"There’s the wave itself, which is more a part of the sublime, what we’d call nature…As the wave gets bigger it becomes more about man against nature. One doesn’t conquer either one. Man with nature, I guess. Small waves and big waves are different experiences."
—Raymond Pettibon
Spanning eight feet in length, Raymond Pettibon’s No Title (Let him come...), 2011, is a definitive example of the artist’s most well-known Surfer series. Drawing from a vast range of influences, from global history to baseball, American politics to literature and comics, film noir to surfing, Pettibon’s works examine the values of American culture. Showcasing his signature interplay between image and text, the present work also features his virtuosic graphic handling. Here, a surfer faces a majestic wave rendered in electrifying streaks of blues, greens, yellows, purples and black. A galvanic sky fills up the composition through his swirling gestural brushstroke, oscillating between impastoed and flatter application to suggest atmosphere. At once inspiring awe and terror, the scene conjures the sublime of nature and man’s seeming conquest, freezing in time what may be an inevitable fate or a miraculous feat.
"It had been his odd fortune to blow upon the deep waters, to make them surge and break in waves of
strange eloquence…"
—Henry James
The Scribe and the Draughtsman
A self-taught artist, Pettibon found inspiration in the drawings by artists including Francisco Goya, William Blake, Honoré Daumier, Edward Hopper, and John Sloan in forming his own unique style. His distinctive artistic vernacular of coalescing pen and ink figuration with hand-inscribed text perhaps looks to Blake as a strong historic mentor, particularly in the poetic nature of his thought-provoking verbiage that accompanies his imagery. In No Title (Let him come...), the artist tucks in script in the lower left of the composition and another in the seafoam on the brink of collapse, their humble existence betraying their encompassing gravity. By incorporating his Henry James-esque words, Pettibon displays the hand of a draughtsman crossed with a scribe’s knack for language, striding between lyrical wit and irony, historical reflection and contemporary consumer culture.
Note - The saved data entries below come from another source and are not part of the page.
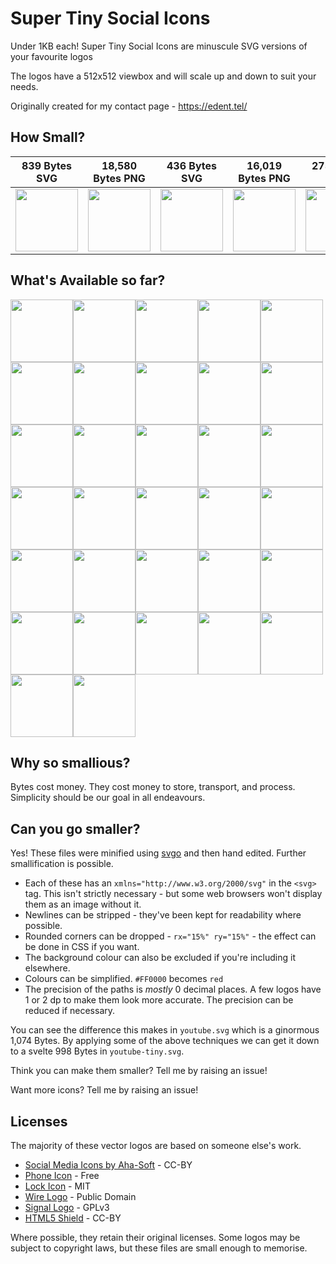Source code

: # Super Tiny Social Icons
Under 1KB each! Super Tiny Social Icons are minuscule SVG versions of your favourite logos

The logos have a 512x512 viewbox and will scale up and down to suit your needs.

Originally created for my contact page - https://edent.tel/

## How Small?

| 839 Bytes SVG	| 18,580 Bytes PNG	|   436 Bytes SVG	| 16,019 Bytes PNG	|  275 Bytes SVG	| 13,485 Bytes PNG	|
|------	        |-----------     	|------	            |----------	        |------	        |-----------	        |
| <img src="https://cdn.rawgit.com/edent/SuperTinySocialIcons/master/tiny/github.svg" width="100" />  	| <img src="https://cdn.rawgit.com/edent/SuperTinySocialIcons/master/original/github.png" width="100" />        	| <img src="https://cdn.rawgit.com/edent/SuperTinySocialIcons/1d6887058425cbfe913ed0abcf4480c449212008/tiny/twitter.svg" width="100" />   	| <img src="https://cdn.rawgit.com/edent/SuperTinySocialIcons/master/original/twitter.png" width="100" />       	| <img src="https://cdn.rawgit.com/edent/SuperTinySocialIcons/master/tiny/flickr.svg" width="100" />   	| <img src="https://cdn.rawgit.com/edent/SuperTinySocialIcons/master/original/flickr.png" width="100" />       	|

## What's Available so far?

<img src="https://cdn.rawgit.com/edent/SuperTinySocialIcons/07f50efbe8d0d5f8596e9599949eeab20644d5db/tiny/hackernews.svg" width="100" /><img src="https://cdn.rawgit.com/edent/SuperTinySocialIcons/bc32c00ed0ffe77fc284b762497162bd3fa2604e/tiny/flickr.svg" width="100" /><img src="https://cdn.rawgit.com/edent/SuperTinySocialIcons/07f50efbe8d0d5f8596e9599949eeab20644d5db/tiny/facebook.svg" width="100" /><img src="https://cdn.rawgit.com/edent/SuperTinySocialIcons/07f50efbe8d0d5f8596e9599949eeab20644d5db/tiny/tumblr.svg" width="100" /><img src="https://cdn.rawgit.com/edent/SuperTinySocialIcons/785dd5c329ce406b569d9fe0dab04dbd533e0afc/tiny/telegram.svg" width="100" /><img src="https://cdn.rawgit.com/edent/SuperTinySocialIcons/07f50efbe8d0d5f8596e9599949eeab20644d5db/tiny/dropbox.svg" width="100" /><img src="https://cdn.rawgit.com/edent/SuperTinySocialIcons/07f50efbe8d0d5f8596e9599949eeab20644d5db/tiny/instagram.svg" width="100" /><img src="https://cdn.rawgit.com/edent/SuperTinySocialIcons/07f50efbe8d0d5f8596e9599949eeab20644d5db/tiny/linkedin.svg" width="100" /><img src="https://cdn.rawgit.com/edent/SuperTinySocialIcons/07f50efbe8d0d5f8596e9599949eeab20644d5db/tiny/stackoverflow.svg" width="100" /><img src="https://cdn.rawgit.com/edent/SuperTinySocialIcons/07f50efbe8d0d5f8596e9599949eeab20644d5db/tiny/vimeo.svg" width="100" /><img src="https://cdn.rawgit.com/edent/SuperTinySocialIcons/1d6887058425cbfe913ed0abcf4480c449212008/tiny/twitter.svg" width="100" /><img src="https://cdn.rawgit.com/edent/SuperTinySocialIcons/785dd5c329ce406b569d9fe0dab04dbd533e0afc/tiny/lock.svg" width="100" /><img src="https://cdn.rawgit.com/edent/SuperTinySocialIcons/07f50efbe8d0d5f8596e9599949eeab20644d5db/tiny/html5.svg" width="100" /><img src="https://cdn.rawgit.com/edent/SuperTinySocialIcons/07f50efbe8d0d5f8596e9599949eeab20644d5db/tiny/paypal.svg" width="100" /><img src="https://cdn.rawgit.com/edent/SuperTinySocialIcons/07f50efbe8d0d5f8596e9599949eeab20644d5db/tiny/pinterest.svg" width="100" /><img src="https://cdn.rawgit.com/edent/SuperTinySocialIcons/07f50efbe8d0d5f8596e9599949eeab20644d5db/tiny/slideshare.svg" width="100" /><img src="https://cdn.rawgit.com/edent/SuperTinySocialIcons/07f50efbe8d0d5f8596e9599949eeab20644d5db/tiny/soundcloud.svg" width="100" /><img src="https://cdn.rawgit.com/edent/SuperTinySocialIcons/07f50efbe8d0d5f8596e9599949eeab20644d5db/tiny/spotify.svg" width="100" /><img src="https://cdn.rawgit.com/edent/SuperTinySocialIcons/07f50efbe8d0d5f8596e9599949eeab20644d5db/tiny/steam.svg" width="100" /><img src="https://cdn.rawgit.com/edent/SuperTinySocialIcons/07f50efbe8d0d5f8596e9599949eeab20644d5db/tiny/whatsapp.svg" width="100" /><img src="https://cdn.rawgit.com/edent/SuperTinySocialIcons/07f50efbe8d0d5f8596e9599949eeab20644d5db/tiny/wikipedia.svg" width="100" /><img src="https://cdn.rawgit.com/edent/SuperTinySocialIcons/07f50efbe8d0d5f8596e9599949eeab20644d5db/tiny/wordpress.svg" width="100" /><img src="https://cdn.rawgit.com/edent/SuperTinySocialIcons/785dd5c329ce406b569d9fe0dab04dbd533e0afc/tiny/github.svg" width="100" /><img src="https://cdn.rawgit.com/edent/SuperTinySocialIcons/785dd5c329ce406b569d9fe0dab04dbd533e0afc/tiny/phone.svg" width="100" /><img src="https://cdn.rawgit.com/edent/SuperTinySocialIcons/785dd5c329ce406b569d9fe0dab04dbd533e0afc/tiny/skype.svg" width="100" /><img src="https://cdn.rawgit.com/edent/SuperTinySocialIcons/785dd5c329ce406b569d9fe0dab04dbd533e0afc/tiny/wire.svg" width="100" /><img src="https://cdn.rawgit.com/edent/SuperTinySocialIcons/07f50efbe8d0d5f8596e9599949eeab20644d5db/tiny/amazon.svg" width="100" /><img src="https://cdn.rawgit.com/edent/SuperTinySocialIcons/07f50efbe8d0d5f8596e9599949eeab20644d5db/tiny/google_plus.svg" width="100" /><img src="https://cdn.rawgit.com/edent/SuperTinySocialIcons/07f50efbe8d0d5f8596e9599949eeab20644d5db/tiny/snapchat.svg" width="100" /><img src="https://cdn.rawgit.com/edent/SuperTinySocialIcons/07f50efbe8d0d5f8596e9599949eeab20644d5db/tiny/wechat.svg" width="100" /><img src="https://cdn.rawgit.com/edent/SuperTinySocialIcons/07f50efbe8d0d5f8596e9599949eeab20644d5db/tiny/youtube.svg" width="100" /><img src="https://cdn.rawgit.com/edent/SuperTinySocialIcons/07f50efbe8d0d5f8596e9599949eeab20644d5db/tiny/youtube-tiny.svg" width="100" />

## Why so smallious?

Bytes cost money.  They cost money to store, transport, and process.  Simplicity should be our goal in all endeavours.

## Can you go smaller?

Yes! These files were minified using [svgo](https://github.com/svg/svgo) and then hand edited.  Further smallification is possible.

* Each of these has an `xmlns="http://www.w3.org/2000/svg"` in the `<svg>` tag. This isn't strictly necessary - but some web browsers won't display them as an image without it.
* Newlines can be stripped - they've been kept for readability where possible.
* Rounded corners can be dropped - `rx="15%" ry="15%"` - the effect can be done in CSS if you want.
* The background colour can also be excluded if you're including it elsewhere.
* Colours can be simplified. `#FF0000` becomes `red`
* The precision of the paths is *mostly* 0 decimal places. A few logos have 1 or 2 dp to make them look more accurate. The precision can be reduced if necessary.

You can see the difference this makes in `youtube.svg` which is a ginormous 1,074 Bytes. By applying some of the above techniques we can get it down to a svelte 998 Bytes in `youtube-tiny.svg`.

Think you can make them smaller? Tell me by raising an issue!

Want more icons?  Tell me by raising an issue!

## Licenses

The majority of these vector logos are based on someone else's work.

* [Social Media Icons by Aha-Soft](https://www.iconfinder.com/iconsets/social-flat-rounded-rects) - CC-BY
* [Phone Icon](https://www.iconfinder.com/icons/1807538/phone_icon#size=128) - Free
* [Lock Icon](https://www.iconfinder.com/icons/1814107/lock_padlock_secure_icon#size=512) - MIT
* [Wire Logo](https://commons.wikimedia.org/wiki/File:Wire_software_logo.svg) - Public Domain
* [Signal Logo](https://github.com/WhisperSystems/Signal-iOS/blob/master/Signal/Images.xcassets/logoSignal.imageset/logoSignal.pdf) - GPLv3
* [HTML5 Shield](https://www.w3.org/html/logo/) - CC-BY

Where possible, they retain their original licenses.  Some logos may be subject to copyright laws, but these files are small enough to memorise.
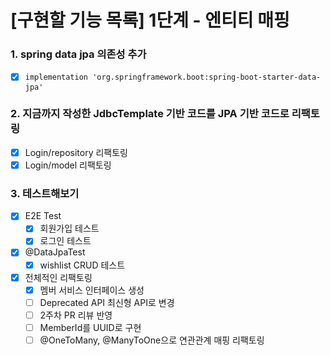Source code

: # [구현할 기능 목록] 1단계 - 엔티티 매핑
### 1. spring data jpa 의존성 추가
- [x] `implementation 'org.springframework.boot:spring-boot-starter-data-jpa'`

### 2. 지금까지 작성한 JdbcTemplate 기반 코드를 JPA 기반 코드로 리팩토링
- [x] Login/repository 리팩토링
- [x] Login/model 리팩토링 
### 3. 테스트해보기
- [x] E2E Test
  - [x] 회원가입 테스트
  - [x] 로그인 테스트
- [x] @DataJpaTest
    - [x] wishlist CRUD 테스트

- [x] 전체적인 리팩토링 
  - [x] 멤버 서비스 인터페이스 생성
  - [ ] Deprecated API 최신형 API로 변경
  - [ ] 2주차 PR 리뷰 반영
  - [ ] MemberId를 UUID로 구현
  - [ ] @OneToMany, @ManyToOne으로 연관관계 매핑 리팩토링 
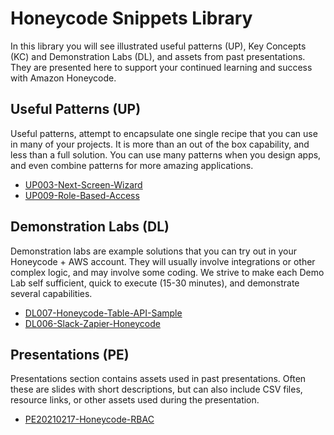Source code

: Honeycode Snippets Library
======

In this library you will see illustrated useful patterns (UP), Key Concepts (KC) and Demonstration Labs (DL), and assets from past presentations. They are presented here to support your continued learning and success with Amazon Honeycode.

## Useful Patterns (UP)

Useful patterns, attempt to encapsulate one single recipe that you can use in many of your projects. It is more than an out of the box capability, and less than a full solution. You can use many patterns when you design apps, and even combine patterns for more amazing applications.

* [UP003-Next-Screen-Wizard](Patterns/UP003-Next-Screen-Wizard)
* [UP009-Role-Based-Access](Patterns/UP009-Role-Based-Access)

## Demonstration Labs (DL)

Demonstration labs are example solutions that you can try out in your Honeycode + AWS account. They will usually involve integrations or other complex logic, and may involve some coding. We strive to make each Demo Lab self sufficient, quick to execute (15-30 minutes), and demonstrate several capabilities.

* [DL007-Honeycode-Table-API-Sample](https://github.com/aws-samples/amazon-honeycode-table-api-integration-sample)
* [DL006-Slack-Zapier-Honeycode](Demos/DL006-Slack-Zapier-Honeycode)

## Presentations (PE)

Presentations section contains assets used in past presentations. Often these are slides with short descriptions, but can also include CSV files, resource links, or other assets used during the presentation.

* [PE20210217-Honeycode-RBAC](Presentations/PE20210217-Honeycode-RBAC)


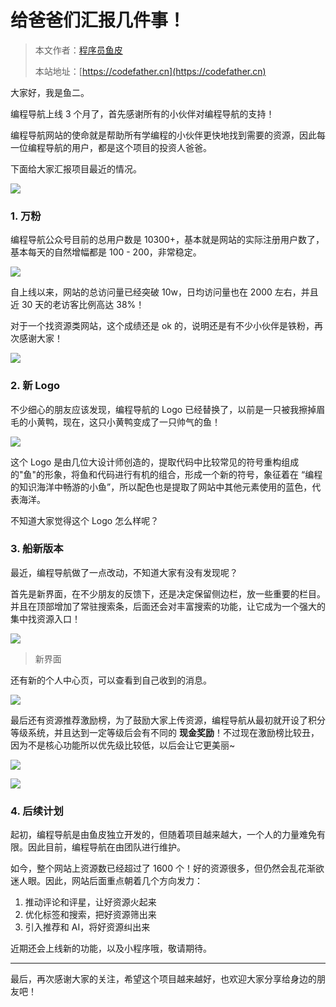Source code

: # 给爸爸们汇报几件事！

> 本文作者：[程序员鱼皮](https://yuyuanweb.feishu.cn/wiki/Abldw5WkjidySxkKxU2cQdAtnah)
>
> 本站地址：[https://codefather.cn](https://codefather.cn)

大家好，我是鱼二。

编程导航上线 3 个月了，首先感谢所有的小伙伴对编程导航的支持！

编程导航网站的使命就是帮助所有学编程的小伙伴更快地找到需要的资源，因此每一位编程导航的用户，都是这个项目的投资人爸爸。

下面给大家汇报项目最近的情况。

![](https://pic.yupi.icu/5563/202311081444315.png)

### **1. 万粉**

编程导航公众号目前的总用户数是 10300+，基本就是网站的实际注册用户数了，基本每天的自然增幅都是 100 - 200，非常稳定。

![](https://pic.yupi.icu/5563/202311081444240.png)

自上线以来，网站的总访问量已经突破 10w，日均访问量也在 2000 左右，并且近 30 天的老访客比例高达 38%！

对于一个找资源类网站，这个成绩还是 ok 的，说明还是有不少小伙伴是铁粉，再次感谢大家！

![](https://pic.yupi.icu/5563/202311081444271.png)

### **2. 新 Logo**

不少细心的朋友应该发现，编程导航的 Logo 已经替换了，以前是一只被我擦掉眉毛的小黄鸭，现在，这只小黄鸭变成了一只帅气的鱼！

![](https://pic.yupi.icu/5563/202311081444228.png)

这个 Logo 是由几位大设计师创造的，提取代码中比较常见的符号重构组成的"鱼"的形象，将鱼和代码进行有机的组合，形成一个新的符号，象征着在 “编程的知识海洋中畅游的小鱼”，所以配色也是提取了网站中其他元素使用的蓝色，代表海洋。

不知道大家觉得这个 Logo 怎么样呢？

### **3. 船新版本**

最近，编程导航做了一点改动，不知道大家有没有发现呢？

首先是新界面，在不少朋友的反馈下，还是决定保留侧边栏，放一些重要的栏目。并且在顶部增加了常驻搜索条，后面还会对丰富搜索的功能，让它成为一个强大的集中找资源入口！

![](https://pic.yupi.icu/5563/202311081444286.png)

> 新界面

还有新的个人中心页，可以查看到自己收到的消息。

![](https://mmbiz.qpic.cn/mmbiz_png/dQIjWuJXqWdSGU52jJ8icibdbOoTZhz2UiaUhTTfduMlHOetqliaeia8wAnm5r7Pibqnriaz0adnQM6gQd6JesjUtmxcA/640?wx_fmt=png&wxfrom=5&wx_lazy=1&wx_co=1)

最后还有资源推荐激励榜，为了鼓励大家上传资源，编程导航从最初就开设了积分等级系统，并且达到一定等级后会有不同的 **现金奖励**！不过现在激励榜比较丑，因为不是核心功能所以优先级比较低，以后会让它更美丽~

![](https://pic.yupi.icu/5563/202311081444749.png)

![](https://pic.yupi.icu/5563/202311081444992.png)

### **4. 后续计划**

起初，编程导航是由鱼皮独立开发的，但随着项目越来越大，一个人的力量难免有限。因此目前，编程导航在由团队进行维护。

如今，整个网站上资源数已经超过了 1600 个！好的资源很多，但仍然会乱花渐欲迷人眼。因此，网站后面重点朝着几个方向发力：

1. 推动评论和评星，让好资源火起来
2. 优化标签和搜索，把好资源筛出来
3. 引入推荐和 AI，将好资源纠出来

近期还会上线新的功能，以及小程序哦，敬请期待。



------



最后，再次感谢大家的关注，希望这个项目越来越好，也欢迎大家分享给身边的朋友吧！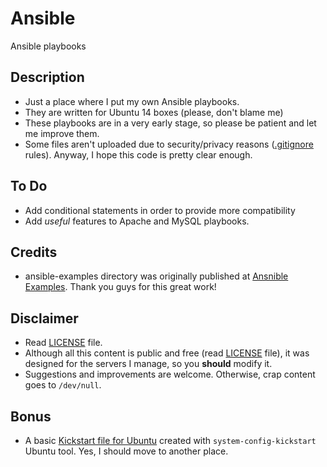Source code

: # Ansible
Ansible playbooks

## Description
* Just a place where I put my own Ansible playbooks.
* They are written for Ubuntu 14 boxes (please, don't blame me)
* These playbooks are in a very early stage, so please be patient and let me improve them.
* Some files aren't uploaded due to security/privacy reasons ([.gitignore](.gitignore) rules). Anyway, I hope this code is pretty clear enough.

## To Do
* Add conditional statements in order to provide more compatibility
* Add *useful* features to Apache and MySQL playbooks.

## Credits
* ansible-examples directory was originally published at [Ansnible Examples](https://github.com/ansible/ansible-examples). Thank you guys for this great work!

## Disclaimer
* Read [LICENSE](LICENSE) file.
* Although all this content is public and free (read [LICENSE](LICENSE) file), it was designed for the servers I manage, so you **should** modify it.
* Suggestions and improvements are welcome. Otherwise, crap content goes to `/dev/null`.

## Bonus
* A basic [Kickstart file for Ubuntu](kickstart-ubuntu-template.ks) created with `system-config-kickstart` Ubuntu tool. Yes, I should move to another place.
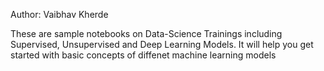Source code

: Author: Vaibhav Kherde

These are sample notebooks on Data-Science Trainings including Supervised, Unsupervised and Deep Learning Models.
It will help you get started with basic concepts of diffenet machine learning models
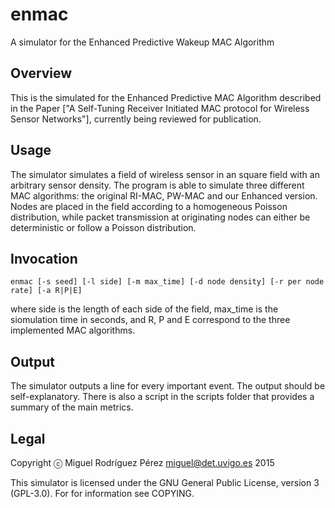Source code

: enmac
=====

A simulator for the Enhanced Predictive Wakeup MAC Algorithm

Overview
--------

This is the simulated for the Enhanced Predictive MAC Algorithm described in the Paper ["A Self-Tuning Receiver Initiated MAC protocol for
Wireless Sensor Networks"], currently being reviewed for publication.

Usage
-----

The simulator simulates a field of wireless sensor in an square field with an arbitrary sensor density. The program is able
to simulate three different MAC algorithms: the original RI-MAC, PW-MAC and our Enhanced version.
Nodes are placed in the field according to a homogeneous Poisson distribution, while packet transmission at originating
nodes can either be deterministic or follow a Poisson distribution.

Invocation
----------

`enmac [-s seed] [-l side] [-m max_time] [-d node density] [-r per node rate] [-a R|P|E]`

where side is the length of each side of the field, max_time is the siomulation time in seconds,
and R, P and E correspond to the three implemented MAC algorithms.


Output
------

The simulator outputs a line for every important event. The output should be self-explanatory. There is also a script in the scripts folder that provides a summary of the main metrics.

Legal
-----

Copyright ⓒ Miguel Rodríguez Pérez <miguel@det.uvigo.es> 2015

This simulator is licensed under the GNU General Public License, version 3 (GPL-3.0). For for information see COPYING.
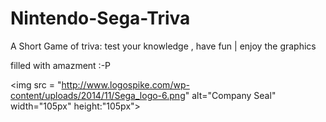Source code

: # Nintendo-Sega-Triva

A Short Game of triva: test your knowledge , have fun | enjoy the graphics

filled with amazment :-P
<div class= videogamelogos

<img src = "https://upload.wikimedia.org/wikipedia/commons/thumb/b/b6/Original_Nintendo_Seal_of_Quality_emblem.svg/2000px-Original_Nintendo_Seal_of_Quality_emblem.svg.png " alt= "Company Seal" width="100px" height="100px" >

<img src = "http://www.logospike.com/wp-content/uploads/2014/11/Sega_logo-6.png" alt="Company Seal"
width="105px" height:"105px">

</div>
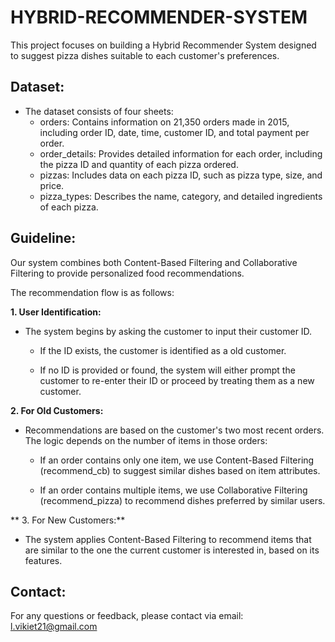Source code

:# HYBRID-RECOMMENDER-SYSTEM
This project focuses on building a Hybrid Recommender System designed to suggest pizza dishes suitable to each customer's preferences.

## Dataset:

- The dataset consists of four sheets:
  - orders: Contains information on 21,350 orders made in 2015, including order ID, date, time, customer ID, and total payment per order.
  - order_details: Provides detailed information for each order, including the pizza ID and quantity of each pizza ordered.
  - pizzas: Includes data on each pizza ID, such as pizza type, size, and price.
  - pizza_types: Describes the name, category, and detailed ingredients of each pizza.

## Guideline:

Our system combines both Content-Based Filtering and Collaborative Filtering to provide personalized food recommendations.

The recommendation flow is as follows:

**1. User Identification:**
- The system begins by asking the customer to input their customer ID.

  - If the ID exists, the customer is identified as a old customer.

  - If no ID is provided or found, the system will either prompt the customer to re-enter their ID or proceed by treating them as a new customer.


**2. For Old Customers:**
- Recommendations are based on the customer's two most recent orders. The logic depends on the number of items in those orders:

  - If an order contains only one item, we use Content-Based Filtering (recommend_cb) to suggest similar dishes based on item attributes.

  - If an order contains multiple items, we use Collaborative Filtering (recommend_pizza) to recommend dishes preferred by similar users.

** 3. For New Customers:**
- The system applies Content-Based Filtering to recommend items that are similar to the one the current customer is interested in, based on its features.

## Contact:
For any questions or feedback, please contact via email: l.vikiet21@gmail.com



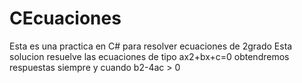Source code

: # CEcuaciones
Esta es una practica en C# para resolver ecuaciones de 2grado
Esta solucion resuelve las ecuaciones de tipo ax2+bx+c=0
obtendremos respuestas siempre y cuando b2-4ac > 0
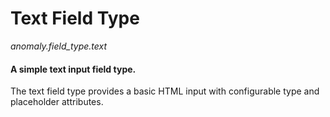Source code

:# Text Field Type

*anomaly.field_type.text*

#### A simple text input field type.

The text field type provides a basic HTML input with configurable type and placeholder attributes.
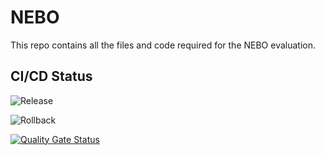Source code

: # NEBO

This repo contains all the files and code required for the NEBO evaluation.

## CI/CD Status

![Release](https://github.com/adolfcg/nebo/actions/workflows/release.yml/badge.svg?branch=main)

![Rollback](https://github.com/adolfcg/nebo/actions/workflows/rollback.yml/badge.svg?branch=main)

[![Quality Gate Status](https://sonarcloud.io/api/project_badges/measure?project=adolfcg_nebo&metric=alert_status)](https://sonarcloud.io/summary/new_code?id=adolfcg_nebo)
"I like art where you can see the struggle in making
the work."
—Raymond Pettibon
From short quips to countless strokes, painterly-like sky to graphic sea, spontaneous splotches and drips to calculated mark-making, the present work draws the viewer into scanning the entire composition for its strikingly variable rendering. The body of the rising wave suggests the glimmering reflection of the bright rays of the sun upon it, only by Pettibon’s deft touches of white over the psychedelic array of colors. Upon a closer look, here he has also paid meticulous attention to his miniscule surfer, as in the detailed rendering of his torso, the sunshine off the surfboard, and even the play of light and shadow on the figure’s body.
Sourcing the Sublime
“Waves. To me, it’s natural,” Pettibon replied when asked about his favorite theme to draw. “It’s imagery that, for a lot of people around here anyway, is pornography…Each time I don’t know how it’s going to look, like it’s an ordeal or a challenge.”i On the subject of placing surfers amidst these giant swells, he explained, “I grew up near the beach. Violence at the shoreline can be worse than street violence sometimes. Local surfers are despised and hated by most other surfers throughout the world. There are good days, but if the waves aren’t coming, you’re sitting on the sand and praying for surf all year. Then you go and poach other people’s breaks.”ii
Capturing the artist's inclination towards the subject matter, No Title (Let him come...) also evokes Edmund Burke’s inquiring vision about nature’s sublime. “Whatever is fitted in any sort to excite the ideas of pain, and danger, that is to say, whatever is in any sort terrible, or is conversant about terrible objects, or operates in a manner analogous to terror, is a source of the sublime; that is, it is productive of the strongest emotion which the mind is capable of feeling,” Burke expressed. “When danger or pain press too nearly, they are incapable of giving any delight, and [yet] with certain modifications, they may be, and they are delightful, as we every day experience.”iii
i Raymond Pettibon, quoted in Nicholas Gazin, “Raymond Pettibon,” Vice Magazine, October 31, 2011.
ii Ibid.
iii Edmund Burke, A Philosophical Enquiry into the Origin of Our Ideas of the Sublime and Beautiful, London, 1812, pp. 58-59.